1 Et il arriva, comme il entrait, un jour du sabbat, dans la maison d’un des chefs des pharisiens pour y prendre un repas, qu’ils étaient là, l’observant.
Chapitre 14

1 à 24 Repas chez un pharisien. Parabole du souper.

Grec : manger du pain, hébraïsme qui signifie prendre un repas.

Le pharisien qui l’avait invité avec beaucoup d’autres convives (verset 7) est désigné comme l’un des chefs de ce parti, à la fois politique et religieux (Matthieu 3.7, note), d’où l’on a conclu qu’il devait être membre du sanhédrin.

Cela ne ressort pas nécessairement du terme de l’original ; il pouvait être simplement l’un des plus influents du parti.

Jésus, selon sa coutume (Luc 7.36 ; Luc 11.37 et ailleurs), accepte cette invitation, même en un jour de sabbat.

L’hostilité décidée que manifestaient alors les pharisiens contre Jésus donne à cette acceptation un caractère tout particulier de support et de charité.

Ils étaient là, l’observant ; c’est-à-dire que d’autres pharisiens, également invités (verset 7), épiaient le Sauveur, de même que le faisait le maître de la maison, pour le surprendre en quelque faute contre la loi du sabbat. Peut-être même avaient-ils déjà aperçu le malade qui se trouvait là et pensaient-ils que Jésus le guérirait.

2 Et voici, un homme hydropique était devant lui.

Le mot voici indique le moment où Jésus découvre ce fait inattendu. Comment ce malheureux se trouve-t-il là devant lui ?

On a supposé que les pharisiens l’avaient fait venir à dessein, afin de tendre un piège au Sauveur. Ce n’est pas impossible, mais il n’y a rien de pareil dans le texte, et il ne faut pas rendre même des pharisiens plus mauvais qu’ils ne sont.

Comme cette scène se passe avant qu’on se fût mis à table (verset 7), on peut la placer dans quelqu’une de ces cours intérieures qui, en Orient, précèdent les appartements ; et l’on conçoit que le malade se fût timidement approché jusque-là, espérant être guéri, mais n’osant rien demander, parce que c’était le sabbat et à cause des pharisiens.

3 Et Jésus, prenant la parole, dit aux légistes et aux pharisiens : Est-il permis de guérir au jour du sabbat ou non ? Mais eux gardèrent le silence.

Grec : Et Jésus, répondant, dit.

Il répond réellement aux pensées non exprimées qu’il lit dans les regards (ils l’observaient, verset 1) et dans les cœurs de ceux qui l’entourent.

Ce ou non (est-il permis ou non ?), omis par le texte reçu, exige une réponse catégorique. La question s’adresse non seulement aux pharisiens, mais avant tout aux légistes, ou docteurs de la loi, dont la compétence était reconnue pour interpréter les dispositions de la loi.

Ils se taisent, soit parce qu’ils ont honte de trancher la question négativement, soit parce que, dans leur hostilité à l’égard de Jésus, ils ne veulent pas lui donner de réponse.

4 Et ayant pris le malade, il le guérit, et le renvoya.

Grec : L’ayant pris à lui, par la main, ou en posant la main sur lui, afin de lui témoigner sa compassion et d’entrer directement en rapport avec lui, il opéra sa guérison.

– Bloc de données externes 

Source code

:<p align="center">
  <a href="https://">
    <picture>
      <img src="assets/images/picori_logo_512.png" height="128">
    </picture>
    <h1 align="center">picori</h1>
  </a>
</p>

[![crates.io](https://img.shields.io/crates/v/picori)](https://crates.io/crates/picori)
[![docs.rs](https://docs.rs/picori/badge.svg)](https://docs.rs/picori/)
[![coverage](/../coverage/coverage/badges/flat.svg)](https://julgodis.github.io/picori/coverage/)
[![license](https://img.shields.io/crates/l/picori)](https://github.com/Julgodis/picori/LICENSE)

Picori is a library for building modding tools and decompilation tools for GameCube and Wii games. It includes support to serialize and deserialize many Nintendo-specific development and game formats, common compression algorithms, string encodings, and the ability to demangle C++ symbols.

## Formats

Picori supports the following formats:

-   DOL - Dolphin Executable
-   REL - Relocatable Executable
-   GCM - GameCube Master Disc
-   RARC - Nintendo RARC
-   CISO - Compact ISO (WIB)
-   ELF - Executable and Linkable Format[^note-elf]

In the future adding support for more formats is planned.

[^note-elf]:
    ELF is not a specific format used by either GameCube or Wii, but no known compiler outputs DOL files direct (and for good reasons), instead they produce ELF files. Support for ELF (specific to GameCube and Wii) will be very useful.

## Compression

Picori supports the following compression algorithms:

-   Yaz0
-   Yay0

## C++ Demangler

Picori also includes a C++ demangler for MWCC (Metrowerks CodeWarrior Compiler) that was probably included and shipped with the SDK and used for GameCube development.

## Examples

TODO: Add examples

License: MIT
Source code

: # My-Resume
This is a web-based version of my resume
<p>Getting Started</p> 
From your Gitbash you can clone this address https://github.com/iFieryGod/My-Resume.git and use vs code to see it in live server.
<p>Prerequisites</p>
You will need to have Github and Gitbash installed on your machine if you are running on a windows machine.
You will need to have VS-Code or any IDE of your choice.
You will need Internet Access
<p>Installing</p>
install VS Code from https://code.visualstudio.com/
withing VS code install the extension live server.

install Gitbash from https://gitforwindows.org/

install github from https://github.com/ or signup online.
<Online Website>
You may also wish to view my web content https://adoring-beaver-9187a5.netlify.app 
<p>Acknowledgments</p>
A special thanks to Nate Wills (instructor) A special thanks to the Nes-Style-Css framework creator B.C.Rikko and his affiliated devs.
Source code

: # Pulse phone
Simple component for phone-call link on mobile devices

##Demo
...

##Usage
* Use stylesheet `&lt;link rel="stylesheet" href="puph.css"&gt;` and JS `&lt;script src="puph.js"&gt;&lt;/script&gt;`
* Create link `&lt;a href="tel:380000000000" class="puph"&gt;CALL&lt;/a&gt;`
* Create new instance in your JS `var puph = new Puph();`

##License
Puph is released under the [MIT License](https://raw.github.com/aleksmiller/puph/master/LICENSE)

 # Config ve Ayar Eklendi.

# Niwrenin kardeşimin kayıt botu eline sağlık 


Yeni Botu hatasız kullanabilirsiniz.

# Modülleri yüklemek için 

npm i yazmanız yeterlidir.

Quelquefois Jésus se contente d’un léger attouchement (Matthieu 8.3), quand il ne guérit pas par sa seule parole, ce qu’il fait le plus fréquemment.

5 Puis, répondant, il leur dit : Qui est celui d’entre vous qui, lorsque son fils ou son bœuf tombera dans un puits, ne l’en retirera aussitôt, le jour du sabbat ?

Comparer Matthieu 12.11 ; Luc 13.15, note.

Répondant, il leur dit

Comme au verset 3, Jésus répond au blâme que trahit leur attitude.

Le mot répondant est omis par B, D, version syriaque

Le texte reçu, avec Codex Sinaiticus et quelques majuscules porte : « celui d’entre vous dont l’âne ou le bœuf » ; correction, faite dans le but de conformer cet exemple à celui qui est cité Luc 13.15.

Selon le vrai texte : le fils, la question posée par Jésus est beaucoup plus incisive.

Aussi ne purent-ils rien répondre à cela (verset 6 ; comparez verset 4, note).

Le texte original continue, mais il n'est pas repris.